Select the appropriate purification herbs. Sage and cedar are both potent herbs for driving out negative influences and keeping them from entering a sacred space. Sweetgrass ushers in good energy after a space has been cleansed. These three herbs are most often used in purification rites, but additional herbs may be suitable, depending on your need.
Partially fill a ceramic bowl with soil, sand or salt to insulate the bowl from heat, and select a method of burning the herbs. If you decide to use incense charcoal to burn loose herbs, set the charcoal in the bowl. If you use a smudge stick, or a tied bundle of dried herb leaves, set the bowl aside.
Ignite the herbs.

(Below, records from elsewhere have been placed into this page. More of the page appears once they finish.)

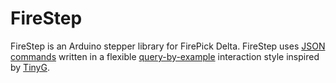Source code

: # FireStep

FireStep is an Arduino stepper library for FirePick Delta.
FireStep uses 
[JSON commands](https://github.com/firepick1/FireStep/wiki/JSON-Reference)
written in a flexible
[query-by-example](https://github.com/firepick1/FireStep/wiki/JSON-Query-by-Example)
interaction style inspired by [TinyG](https://github.com/synthetos/TinyG/wiki/JSON-Operation).


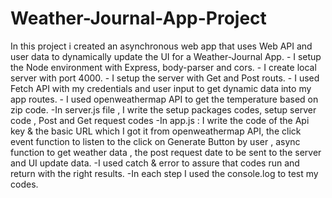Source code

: # Weather-Journal-App-Project
In this project i created an asynchronous web app that uses Web API and user data to dynamically update the UI for a Weather-Journal App. - I setup the Node environment with Express, body-parser and cors. - I create local server with port 4000. - I setup the server with Get and Post routs. - I used Fetch API with my credentials and user input to get dynamic data into my app routes. - I used openweathermap API to get the temperature based on zip code. -In server.js file , I write the setup packages codes, setup server code , Post and Get request codes -In app.js : I write the code of the Api key &amp; the basic URL which I got it from openweathermap API, the click event function to listen to the click on Generate Button by user , async function to get weather data , the post request date to be sent to the server and UI update data. -I used catch &amp; error to assure that codes run and return with the right results. -In each step I used the console.log to test my codes.
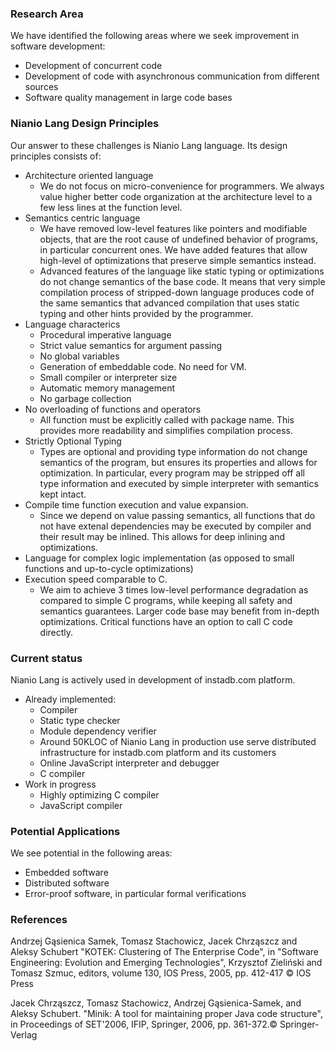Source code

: ### Research Area

We have identified the following areas where we seek improvement in software development:

* Development of concurrent code
* Development of code with asynchronous communication from different sources
* Software quality management in large code bases

### Nianio Lang Design Principles

Our answer to these challenges is Nianio Lang language. Its design principles consists of:

* Architecture oriented language
  * We do not focus on micro-convenience for programmers. We always value higher better code organization at the architecture level to a few less lines at the function level.
* Semantics centric language
  * We have removed low-level features like pointers and modifiable objects, that are the root cause of undefined behavior of programs, in particular concurrent ones. We have added features that allow high-level of optimizations that preserve simple semantics instead.
  * Advanced features of the language like static typing or optimizations do not change semantics of the base code. It means that very simple compilation process of stripped-down language produces code of the same semantics that advanced compilation that uses static typing and other hints provided by the programmer.
* Language characterics
  * Procedural imperative language
  * Strict value semantics for argument passing
  * No global variables
  * Generation of embeddable code. No need for VM.
  * Small compiler or interpreter size
  * Automatic memory management
  * No garbage collection
* No overloading of functions and operators
  * All function must be explicitly called with package name. This provides more readability and simplifies compilation process.
* Strictly Optional Typing
  * Types are optional and providing type information do not change semantics of the program, but ensures its properties and allows for optimization. In particular, every program may be stripped off all type information and executed by simple interpreter with semantics kept intact.
* Compile time function execution and value expansion.
  * Since we depend on value passing semantics, all functions that do not have extenal dependencies may be executed by compiler and their result may be inlined. This allows for deep inlining and optimizations.
* Language for complex logic implementation (as opposed to small functions and up-to-cycle optimizations)
* Execution speed comparable to C.
  * We aim to achieve 3 times low-level performance degradation as compared to simple C programs, while keeping all safety and semantics guarantees. Larger code base may benefit from in-depth optimizations. Critical functions have an option to call C code directly.

### Current status

Nianio Lang is actively used in development of instadb.com platform.

* Already implemented:
  * Compiler
  * Static type checker
  * Module dependency verifier
  * Around 50KLOC of Nianio Lang in production use serve distributed infrastructure for instadb.com platform and its customers
  * Online JavaScript interpreter and debugger
  * C compiler
* Work in progress
  * Highly optimizing C compiler
  * JavaScript compiler

### Potential Applications

We see potential in the following areas:

* Embedded software
* Distributed software
* Error-proof software, in particular formal verifications

### References

Andrzej Gąsienica Samek, Tomasz Stachowicz, Jacek Chrząszcz and Aleksy Schubert "KOTEK: Clustering of The Enterprise Code", in "Software Engineering: Evolution and Emerging Technologies", Krzysztof Zieliński and Tomasz Szmuc, editors, volume 130, IOS Press, 2005, pp. 412-417 © IOS Press 

Jacek Chrząszcz, Tomasz Stachowicz, Andrzej Gąsienica-Samek, and Aleksy Schubert. "Minik: A tool for maintaining proper Java code structure", in Proceedings of SET'2006, IFIP, Springer, 2006, pp. 361-372.© Springer-Verlag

If you're using a smudge stick, gently ignite one end by holding it over a lit candle. Once the end is smoldering, extinguish the flame. If you're using incense charcoal, light the charcoal with a match and extinguish the flame, then sprinkle 1/2 tsp. loose herbs onto the smoldering charcoal.
Focus on your intention for purifying the room. When you burn herbs to purify a room, you are invoking the spirit of the herb and enlisting its aid. It's important to approach smudging with reverence for the power of the natural world, or it may not be effective.

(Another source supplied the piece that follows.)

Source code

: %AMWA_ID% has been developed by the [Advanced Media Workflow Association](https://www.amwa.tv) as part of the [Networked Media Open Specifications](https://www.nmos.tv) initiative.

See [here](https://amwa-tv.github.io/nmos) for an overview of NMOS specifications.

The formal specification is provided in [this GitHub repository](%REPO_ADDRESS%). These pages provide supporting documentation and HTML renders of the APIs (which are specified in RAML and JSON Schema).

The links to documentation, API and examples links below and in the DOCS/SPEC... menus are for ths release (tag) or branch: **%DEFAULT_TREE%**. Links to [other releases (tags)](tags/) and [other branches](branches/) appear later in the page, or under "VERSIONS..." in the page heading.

Cleanse the room with smoke. Hold the smudge stick on the unlit end or cradle the charcoal incense burner in your hand and move in a clockwise direction through the room. Methodically direct the smoke up and down walls, concentrating on the perimeters of doors and windows. Use your hand to fan the smoke into desired areas; don't forget to smudge corners, closets or the space behind open doors.
Extinguish the smoldering herb. Gently tap the burning end of a smudge stick into the bowl filled with soil, sand or salt. If you're using incense charcoal, sprinkle additional soil, sand or salt over the charcoal to stop the smoldering.